**Try it:**
Repeat all the records exactly, omitting pictures.

**Data to examine:**
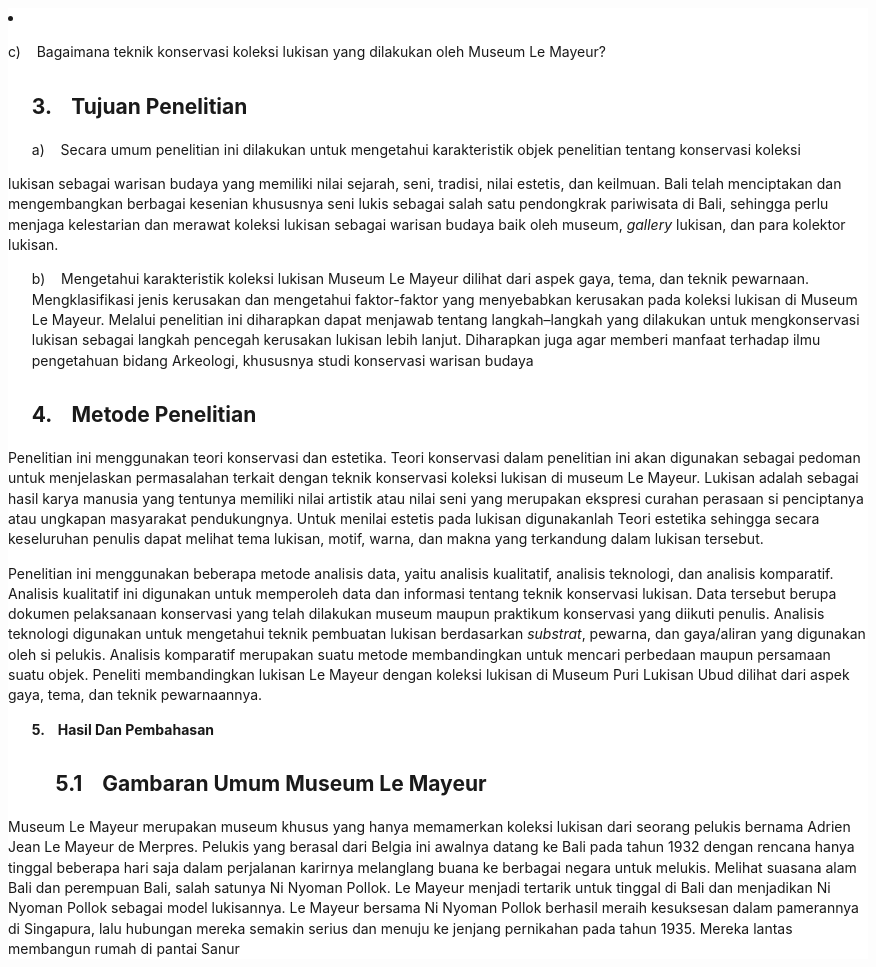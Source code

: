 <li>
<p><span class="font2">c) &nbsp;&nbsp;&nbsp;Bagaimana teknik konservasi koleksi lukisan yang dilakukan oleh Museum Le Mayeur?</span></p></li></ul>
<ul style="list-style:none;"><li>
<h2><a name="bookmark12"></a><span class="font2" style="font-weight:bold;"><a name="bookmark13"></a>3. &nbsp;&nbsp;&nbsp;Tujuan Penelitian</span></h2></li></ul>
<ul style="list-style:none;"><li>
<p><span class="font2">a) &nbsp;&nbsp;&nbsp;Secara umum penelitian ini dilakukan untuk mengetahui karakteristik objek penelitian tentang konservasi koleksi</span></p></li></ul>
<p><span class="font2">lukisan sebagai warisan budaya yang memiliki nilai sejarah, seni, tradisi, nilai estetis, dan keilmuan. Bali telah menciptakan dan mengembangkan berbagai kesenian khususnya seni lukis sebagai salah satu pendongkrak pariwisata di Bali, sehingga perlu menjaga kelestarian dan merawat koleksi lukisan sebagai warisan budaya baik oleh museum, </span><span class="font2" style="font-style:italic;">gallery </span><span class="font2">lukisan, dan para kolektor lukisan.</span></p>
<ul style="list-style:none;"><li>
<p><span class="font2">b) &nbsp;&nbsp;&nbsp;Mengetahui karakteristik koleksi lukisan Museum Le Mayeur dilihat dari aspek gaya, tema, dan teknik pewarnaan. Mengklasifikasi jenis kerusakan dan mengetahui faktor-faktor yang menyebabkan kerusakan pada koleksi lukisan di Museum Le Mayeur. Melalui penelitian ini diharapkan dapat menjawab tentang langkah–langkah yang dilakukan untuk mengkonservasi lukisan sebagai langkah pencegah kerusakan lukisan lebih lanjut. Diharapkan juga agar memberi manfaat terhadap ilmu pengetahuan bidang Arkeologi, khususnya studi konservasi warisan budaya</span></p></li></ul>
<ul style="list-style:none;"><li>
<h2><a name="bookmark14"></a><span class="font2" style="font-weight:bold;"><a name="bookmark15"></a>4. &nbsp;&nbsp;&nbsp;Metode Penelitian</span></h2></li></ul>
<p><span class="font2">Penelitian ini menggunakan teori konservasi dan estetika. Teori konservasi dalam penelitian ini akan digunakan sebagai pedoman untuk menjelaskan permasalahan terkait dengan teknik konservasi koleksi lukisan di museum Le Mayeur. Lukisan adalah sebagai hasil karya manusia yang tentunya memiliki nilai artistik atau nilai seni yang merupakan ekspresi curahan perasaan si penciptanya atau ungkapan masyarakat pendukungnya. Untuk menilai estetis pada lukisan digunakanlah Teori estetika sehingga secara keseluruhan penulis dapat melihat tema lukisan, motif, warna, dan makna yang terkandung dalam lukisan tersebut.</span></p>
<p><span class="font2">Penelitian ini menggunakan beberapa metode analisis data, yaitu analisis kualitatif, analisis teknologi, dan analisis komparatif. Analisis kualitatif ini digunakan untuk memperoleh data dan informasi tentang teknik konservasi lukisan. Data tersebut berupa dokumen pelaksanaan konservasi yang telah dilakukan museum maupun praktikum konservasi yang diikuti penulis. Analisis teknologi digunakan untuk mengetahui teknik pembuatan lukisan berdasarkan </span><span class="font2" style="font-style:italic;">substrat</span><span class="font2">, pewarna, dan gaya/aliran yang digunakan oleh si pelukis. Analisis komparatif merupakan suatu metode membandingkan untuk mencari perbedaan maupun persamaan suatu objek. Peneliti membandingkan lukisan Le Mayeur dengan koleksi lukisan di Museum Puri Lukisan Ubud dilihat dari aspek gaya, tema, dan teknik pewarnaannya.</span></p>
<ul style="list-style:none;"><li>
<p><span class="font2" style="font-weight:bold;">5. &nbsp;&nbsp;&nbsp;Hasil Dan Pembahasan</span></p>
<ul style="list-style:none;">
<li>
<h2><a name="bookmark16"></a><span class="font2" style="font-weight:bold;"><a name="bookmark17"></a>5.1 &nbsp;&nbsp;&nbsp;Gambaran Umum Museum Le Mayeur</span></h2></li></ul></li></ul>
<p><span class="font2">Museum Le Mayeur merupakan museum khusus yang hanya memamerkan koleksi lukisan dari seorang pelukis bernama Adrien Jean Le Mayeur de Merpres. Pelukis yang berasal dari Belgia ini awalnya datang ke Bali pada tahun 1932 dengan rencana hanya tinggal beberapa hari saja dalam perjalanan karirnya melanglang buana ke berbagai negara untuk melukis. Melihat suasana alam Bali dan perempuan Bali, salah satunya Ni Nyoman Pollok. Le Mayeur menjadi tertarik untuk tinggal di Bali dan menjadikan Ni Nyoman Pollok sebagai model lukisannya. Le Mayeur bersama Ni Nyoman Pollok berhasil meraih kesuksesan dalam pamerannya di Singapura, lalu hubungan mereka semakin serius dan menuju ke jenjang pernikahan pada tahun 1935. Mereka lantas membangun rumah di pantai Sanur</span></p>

**Exercise solution:**
Source code

: <li>
<p><span class="font2">c) &nbsp;&nbsp;&nbsp;Bagaimana teknik konservasi koleksi lukisan yang dilakukan oleh Museum Le Mayeur?</span></p></li></ul>
<ul style="list-style:none;"><li>
<h2><a name="bookmark12"></a><span class="font2" style="font-weight:bold;"><a name="bookmark13"></a>3. &nbsp;&nbsp;&nbsp;Tujuan Penelitian</span></h2></li></ul>
<ul style="list-style:none;"><li>
<p><span class="font2">a) &nbsp;&nbsp;&nbsp;Secara umum penelitian ini dilakukan untuk mengetahui karakteristik objek penelitian tentang konservasi koleksi</span></p></li></ul>
<p><span class="font2">lukisan sebagai warisan budaya yang memiliki nilai sejarah, seni, tradisi, nilai estetis, dan keilmuan. Bali telah menciptakan dan mengembangkan berbagai kesenian khususnya seni lukis sebagai salah satu pendongkrak pariwisata di Bali, sehingga perlu menjaga kelestarian dan merawat koleksi lukisan sebagai warisan budaya baik oleh museum, </span><span class="font2" style="font-style:italic;">gallery </span><span class="font2">lukisan, dan para kolektor lukisan.</span></p>
<ul style="list-style:none;"><li>
<p><span class="font2">b) &nbsp;&nbsp;&nbsp;Mengetahui karakteristik koleksi lukisan Museum Le Mayeur dilihat dari aspek gaya, tema, dan teknik pewarnaan. Mengklasifikasi jenis kerusakan dan mengetahui faktor-faktor yang menyebabkan kerusakan pada koleksi lukisan di Museum Le Mayeur. Melalui penelitian ini diharapkan dapat menjawab tentang langkah–langkah yang dilakukan untuk mengkonservasi lukisan sebagai langkah pencegah kerusakan lukisan lebih lanjut. Diharapkan juga agar memberi manfaat terhadap ilmu pengetahuan bidang Arkeologi, khususnya studi konservasi warisan budaya</span></p></li></ul>
<ul style="list-style:none;"><li>
<h2><a name="bookmark14"></a><span class="font2" style="font-weight:bold;"><a name="bookmark15"></a>4. &nbsp;&nbsp;&nbsp;Metode Penelitian</span></h2></li></ul>
<p><span class="font2">Penelitian ini menggunakan teori konservasi dan estetika. Teori konservasi dalam penelitian ini akan digunakan sebagai pedoman untuk menjelaskan permasalahan terkait dengan teknik konservasi koleksi lukisan di museum Le Mayeur. Lukisan adalah sebagai hasil karya manusia yang tentunya memiliki nilai artistik atau nilai seni yang merupakan ekspresi curahan perasaan si penciptanya atau ungkapan masyarakat pendukungnya. Untuk menilai estetis pada lukisan digunakanlah Teori estetika sehingga secara keseluruhan penulis dapat melihat tema lukisan, motif, warna, dan makna yang terkandung dalam lukisan tersebut.</span></p>
<p><span class="font2">Penelitian ini menggunakan beberapa metode analisis data, yaitu analisis kualitatif, analisis teknologi, dan analisis komparatif. Analisis kualitatif ini digunakan untuk memperoleh data dan informasi tentang teknik konservasi lukisan. Data tersebut berupa dokumen pelaksanaan konservasi yang telah dilakukan museum maupun praktikum konservasi yang diikuti penulis. Analisis teknologi digunakan untuk mengetahui teknik pembuatan lukisan berdasarkan </span><span class="font2" style="font-style:italic;">substrat</span><span class="font2">, pewarna, dan gaya/aliran yang digunakan oleh si pelukis. Analisis komparatif merupakan suatu metode membandingkan untuk mencari perbedaan maupun persamaan suatu objek. Peneliti membandingkan lukisan Le Mayeur dengan koleksi lukisan di Museum Puri Lukisan Ubud dilihat dari aspek gaya, tema, dan teknik pewarnaannya.</span></p>
<ul style="list-style:none;"><li>
<p><span class="font2" style="font-weight:bold;">5. &nbsp;&nbsp;&nbsp;Hasil Dan Pembahasan</span></p>
<ul style="list-style:none;">
<li>
<h2><a name="bookmark16"></a><span class="font2" style="font-weight:bold;"><a name="bookmark17"></a>5.1 &nbsp;&nbsp;&nbsp;Gambaran Umum Museum Le Mayeur</span></h2></li></ul></li></ul>
<p><span class="font2">Museum Le Mayeur merupakan museum khusus yang hanya memamerkan koleksi lukisan dari seorang pelukis bernama Adrien Jean Le Mayeur de Merpres. Pelukis yang berasal dari Belgia ini awalnya datang ke Bali pada tahun 1932 dengan rencana hanya tinggal beberapa hari saja dalam perjalanan karirnya melanglang buana ke berbagai negara untuk melukis. Melihat suasana alam Bali dan perempuan Bali, salah satunya Ni Nyoman Pollok. Le Mayeur menjadi tertarik untuk tinggal di Bali dan menjadikan Ni Nyoman Pollok sebagai model lukisannya. Le Mayeur bersama Ni Nyoman Pollok berhasil meraih kesuksesan dalam pamerannya di Singapura, lalu hubungan mereka semakin serius dan menuju ke jenjang pernikahan pada tahun 1935. Mereka lantas membangun rumah di pantai Sanur</span></p>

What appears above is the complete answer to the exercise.